We included the raw data from our query-log runs in compressed form, to be unextracted as follows:

$ cd /project/queries/expand_dfs/
$ tar xvf expand_dfs.tar.lzma
$ gzip -v -d expand_dfs_*/*queries.kquery.gz

The last step further decompresses two files for each variant (det with KDAlloc and nondet without): A all-queries.kquery and a solver-queries.kquery file. The former logs all queries issued by KLEE, while the latter only contains the queries that reached the solver. Thus, a query that can be answered by one of KLEE’s caches will only be in the first, not in the second log file.

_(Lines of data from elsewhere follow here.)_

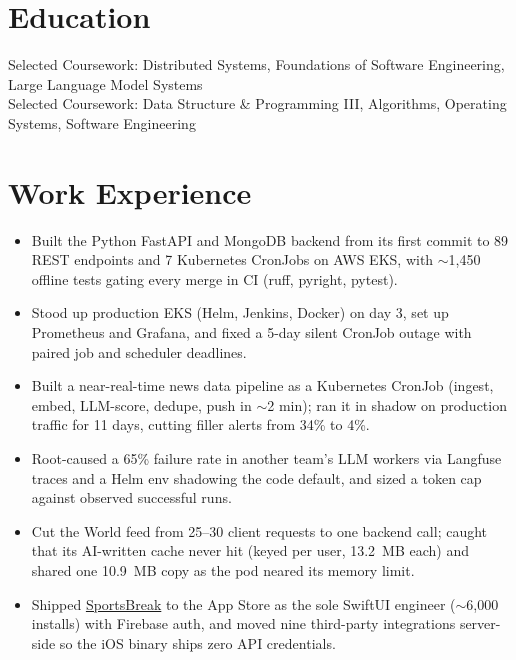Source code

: \documentclass[11pt, letterpaper]{article}
\begin{document}

\section{Education}
Selected Coursework: Distributed Systems, Foundations of Software Engineering, Large Language Model Systems\\[1pt]
Selected Coursework: Data Structure \& Programming III, Algorithms, Operating Systems, Software Engineering

\section{Work Experience}
\begin{itemize}
  \item Built the Python FastAPI and MongoDB backend from its first commit to 89 REST endpoints and 7 Kubernetes CronJobs on AWS EKS, with $\sim$1{,}450 offline tests gating every merge in CI (ruff, pyright, pytest).
  \item Stood up production EKS (Helm, Jenkins, Docker) on day 3, set up Prometheus and Grafana, and fixed a 5-day silent CronJob outage with paired job and scheduler deadlines.
  \item Built a near-real-time news data pipeline as a Kubernetes CronJob (ingest, embed, LLM-score, dedupe, push in $\sim$2 min); ran it in shadow on production traffic for 11 days, cutting filler alerts from 34\% to 4\%.
  \item Root-caused a 65\% failure rate in another team's LLM workers via Langfuse traces and a Helm env shadowing the code default, and sized a token cap against observed successful runs.
  \item Cut the World feed from 25--30 client requests to one backend call; caught that its AI-written cache never hit (keyed per user, 13.2~MB each) and shared one 10.9~MB copy as the pod neared its memory limit.
  \item Shipped \href{https://apps.apple.com/app/id6762649287}{SportsBreak} to the App Store as the sole SwiftUI engineer ($\sim$6{,}000 installs) with Firebase auth, and moved nine third-party integrations server-side so the iOS binary ships zero API credentials.
\end{itemize}
\end{document}
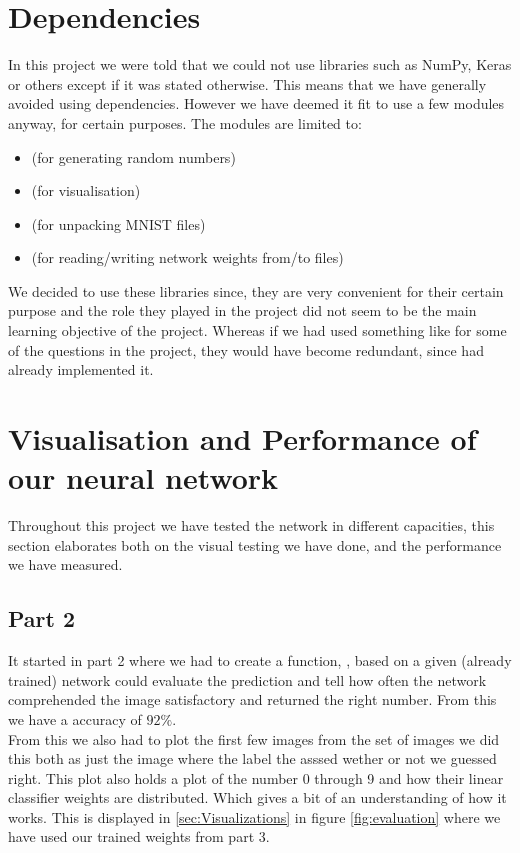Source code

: \documentclass[a4paper,oneside,article,english]{memoir}
\begin{document}
\section{Dependencies}  
\label{sec:dependencies}
In this project we were told that we could not use libraries such as NumPy,
Keras or others except if it was stated otherwise. This means that we have
generally avoided using dependencies. However we have deemed it fit to use a few
modules anyway, for certain purposes. The modules are limited to: 
\begin{itemize}
  \item
    \href{https://docs.python.org/3/library/random.html}{\underline{}}
    (for generating random numbers)
  \item \href{https://matplotlib.org}{\underline{}} (for
    visualisation)
  \item
    \href{https://docs.python.org/3/library/gzip.html}{\underline{}}
    (for unpacking MNIST  files)
  \item
    \href{https://docs.python.org/3/library/json.html}{\underline{}}
    (for reading/writing network weights from/to files)
\end{itemize}
We decided to use these libraries since, they are very convenient for their certain purpose and the role they played in the project did not seem to be the main learning objective of the project. Whereas if we had used something like
\href{https://numpy.org}{\underline{}} for some
of the questions in the project, they would have become redundant, since
 had already implemented it.


\section{Visualisation and Performance of our neural network}  
\label{sec:visualisation and performance}
Throughout this project we have tested the network in different capacities, this
section elaborates both on the visual testing we have done, and the performance
we have measured.
\subsection{Part 2}
It started in part 2 where we had to create a function, , based on a given (already trained) network could evaluate the prediction and tell how often the network comprehended the image satisfactory and returned the right number. From this we have a accuracy of $92\%$.\\
From this we also had to plot the first few images from the set of images we did
this both as just the image where the label the asssed wether or not we guessed
right. This plot also holds a plot of the number 0 through 9 and how their
linear classifier weights are distributed. Which gives a bit of an understanding
of how it works. This is displayed in \ref{sec:Visualizations} in figure
\ref{fig:evaluation} where we have used our trained weights from part 3.
\end{document}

First, we confirm that the time disparity stems from the solver and is not due to caching. For this, we add up and compare the total query times, once for the all-queries.kquery and once for the solver-queries.kquery files.

$ cd /project/queries/
$ ./diff-queries-all.py expand_dfs/expand_dfs_det_211202132702/all-queries.kquery expand_dfs/expand_dfs_nondet_211202132702/all-queries.kquery
Total time elapsed: 3617.93361840200 seconds    expand_dfs/expand_dfs_det_211202132702/all-queries.kquery
Total time elapsed: 6750.46206326700 seconds    expand_dfs/expand_dfs_nondet_211202132702/all-queries.kquery
$ ./diff-queries-solver.py expand_dfs/expand_dfs_det_211202132702/solver-queries.kquery expand_dfs/expand_dfs_nondet_211202132702/solver-queries.kquery
Total time elapsed: 3216.151834275 seconds    expand_dfs/expand_dfs_det_211202132702/solver-queries.kquery
Total time elapsed: 6387.882213567 seconds    expand_dfs/expand_dfs_nondet_211202132702/solver-queries.kquery

As we can see, the difference in all-queries between the det and nondet variants are indeed dominated by the solver time (solver-queries). Our diff-queries-all.py script also provides an option (--csv FILE) that generates a csv file comparing solver times query-by-query.

The most time consuming step is matching the queries, that is mapping constants that relate to non-deterministic addresses to their deterministic counterparts. We thus separated this computation from the analysis using a script that creates an expand_dfs.pkl file, which will later be used by other scripts.

$ cd /project/queries/
$ ./match-queries.py -da expand_dfs/expand_dfs_det_211202132702/all-queries.kquery -ds expand_dfs/expand_dfs_det_211202132702/solver-queries.kquery -na expand_dfs/expand_dfs_nondet_211202132702/all-queries.kquery -ns expand_dfs/expand_dfs_nondet_211202132702/solver-queries.kquery -o expand_dfs.pkl

Afterwards, we want to look at the statistics of the matching process. We can do so using the just generated expand_dfs.pkl file:

$ cd /project/queries/
$ ./show-matching-stats.py -i expand_dfs.pkl > expand_dfs-matching-stats.log

The output from this script provides the numbers listed in §6.3 in the paper.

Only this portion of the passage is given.